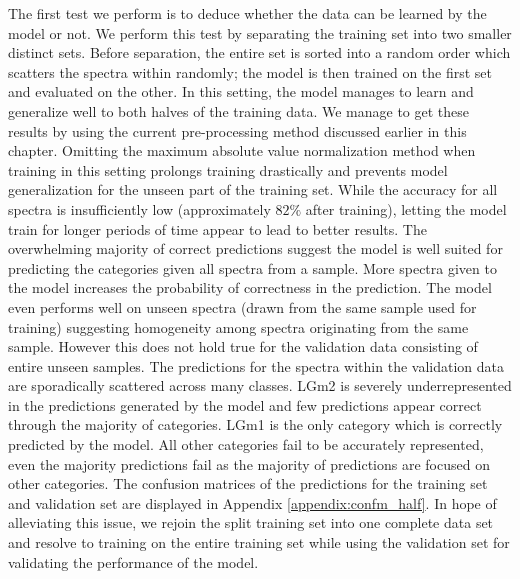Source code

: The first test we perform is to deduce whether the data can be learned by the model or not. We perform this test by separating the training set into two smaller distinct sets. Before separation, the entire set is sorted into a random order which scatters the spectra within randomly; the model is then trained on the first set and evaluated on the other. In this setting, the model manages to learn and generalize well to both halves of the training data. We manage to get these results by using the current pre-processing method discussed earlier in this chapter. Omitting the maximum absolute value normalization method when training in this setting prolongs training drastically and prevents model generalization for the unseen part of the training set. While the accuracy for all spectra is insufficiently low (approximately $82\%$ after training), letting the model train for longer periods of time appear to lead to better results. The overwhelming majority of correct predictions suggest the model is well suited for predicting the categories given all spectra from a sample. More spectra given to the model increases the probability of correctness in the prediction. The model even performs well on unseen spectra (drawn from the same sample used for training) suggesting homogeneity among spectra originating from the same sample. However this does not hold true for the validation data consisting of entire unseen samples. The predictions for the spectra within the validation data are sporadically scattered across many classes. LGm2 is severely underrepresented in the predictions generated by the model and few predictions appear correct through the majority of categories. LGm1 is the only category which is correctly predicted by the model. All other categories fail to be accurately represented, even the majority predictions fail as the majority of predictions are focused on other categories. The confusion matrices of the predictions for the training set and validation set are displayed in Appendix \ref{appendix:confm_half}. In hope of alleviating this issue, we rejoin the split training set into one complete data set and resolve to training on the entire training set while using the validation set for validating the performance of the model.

---

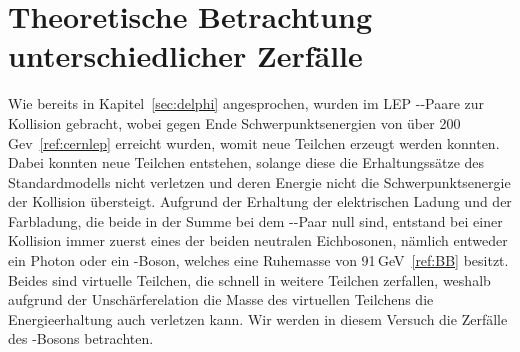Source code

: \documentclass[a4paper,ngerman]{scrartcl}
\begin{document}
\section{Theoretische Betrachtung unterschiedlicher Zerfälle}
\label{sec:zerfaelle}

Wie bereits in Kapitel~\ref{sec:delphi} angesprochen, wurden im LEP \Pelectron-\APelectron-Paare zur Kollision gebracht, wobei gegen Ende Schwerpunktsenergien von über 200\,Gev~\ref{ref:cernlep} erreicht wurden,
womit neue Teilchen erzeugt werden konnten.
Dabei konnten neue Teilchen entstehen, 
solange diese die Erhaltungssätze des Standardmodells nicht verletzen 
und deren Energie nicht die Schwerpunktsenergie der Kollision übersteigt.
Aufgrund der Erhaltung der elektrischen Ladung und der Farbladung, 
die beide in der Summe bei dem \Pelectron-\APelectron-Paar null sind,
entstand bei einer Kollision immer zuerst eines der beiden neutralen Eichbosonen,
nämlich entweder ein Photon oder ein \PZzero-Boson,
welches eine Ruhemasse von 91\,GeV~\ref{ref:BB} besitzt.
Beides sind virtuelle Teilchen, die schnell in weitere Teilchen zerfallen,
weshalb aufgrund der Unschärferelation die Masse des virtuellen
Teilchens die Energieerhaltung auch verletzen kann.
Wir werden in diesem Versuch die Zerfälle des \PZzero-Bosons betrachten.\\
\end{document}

* * *

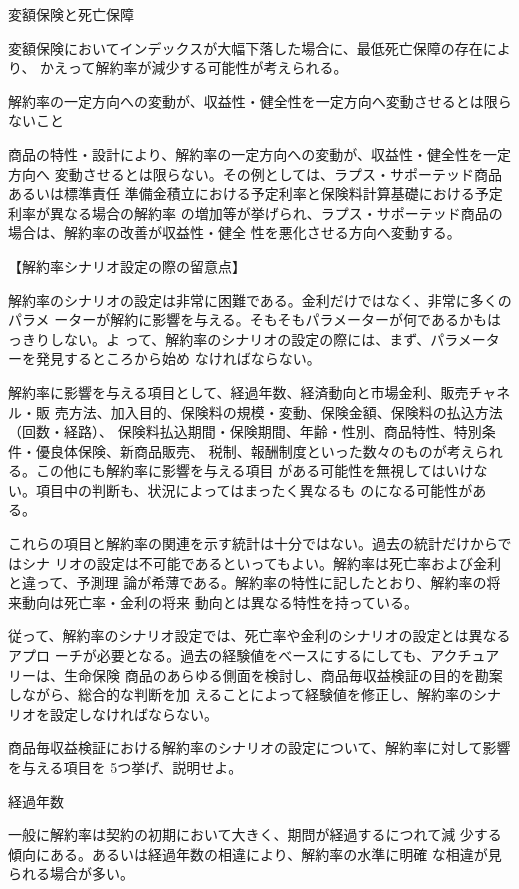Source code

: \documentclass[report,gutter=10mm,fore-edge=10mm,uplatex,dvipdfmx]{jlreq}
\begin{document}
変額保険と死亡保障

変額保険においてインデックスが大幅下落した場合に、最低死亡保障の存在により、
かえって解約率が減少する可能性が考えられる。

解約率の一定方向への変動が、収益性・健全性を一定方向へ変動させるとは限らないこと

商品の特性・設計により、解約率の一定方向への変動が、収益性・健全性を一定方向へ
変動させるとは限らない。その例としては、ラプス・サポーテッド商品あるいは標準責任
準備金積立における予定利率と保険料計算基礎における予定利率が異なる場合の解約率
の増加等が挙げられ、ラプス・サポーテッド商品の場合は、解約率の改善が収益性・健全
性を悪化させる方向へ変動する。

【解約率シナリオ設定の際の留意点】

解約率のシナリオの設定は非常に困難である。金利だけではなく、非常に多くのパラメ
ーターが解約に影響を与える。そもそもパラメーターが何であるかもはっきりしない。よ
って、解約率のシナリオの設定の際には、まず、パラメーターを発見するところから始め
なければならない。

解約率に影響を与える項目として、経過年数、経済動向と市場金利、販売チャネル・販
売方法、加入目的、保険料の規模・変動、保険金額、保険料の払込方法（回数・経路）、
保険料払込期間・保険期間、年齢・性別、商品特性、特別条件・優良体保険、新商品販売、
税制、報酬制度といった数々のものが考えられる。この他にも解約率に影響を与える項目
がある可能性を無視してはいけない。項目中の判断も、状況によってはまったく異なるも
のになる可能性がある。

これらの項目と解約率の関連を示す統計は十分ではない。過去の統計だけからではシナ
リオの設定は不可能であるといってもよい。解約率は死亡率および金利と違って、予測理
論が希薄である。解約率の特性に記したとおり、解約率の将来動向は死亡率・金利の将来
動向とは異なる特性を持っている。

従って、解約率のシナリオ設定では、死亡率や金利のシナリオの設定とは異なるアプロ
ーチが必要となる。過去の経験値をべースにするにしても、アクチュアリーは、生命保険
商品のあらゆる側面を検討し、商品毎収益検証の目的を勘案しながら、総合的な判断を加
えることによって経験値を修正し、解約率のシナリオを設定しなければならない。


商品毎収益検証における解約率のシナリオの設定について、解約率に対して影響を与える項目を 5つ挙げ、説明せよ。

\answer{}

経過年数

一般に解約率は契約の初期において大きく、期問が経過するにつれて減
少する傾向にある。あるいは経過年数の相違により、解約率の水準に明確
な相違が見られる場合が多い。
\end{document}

◆ EXERCISE DESCRIPTION ◆
Check every line of the entries above, and copy those that carry the string "verletzen".

◆ RESULT OF THE TASK ◆
solange diese die Erhaltungssätze des Standardmodells nicht verletzen 
Teilchens die Energieerhaltung auch verletzen kann.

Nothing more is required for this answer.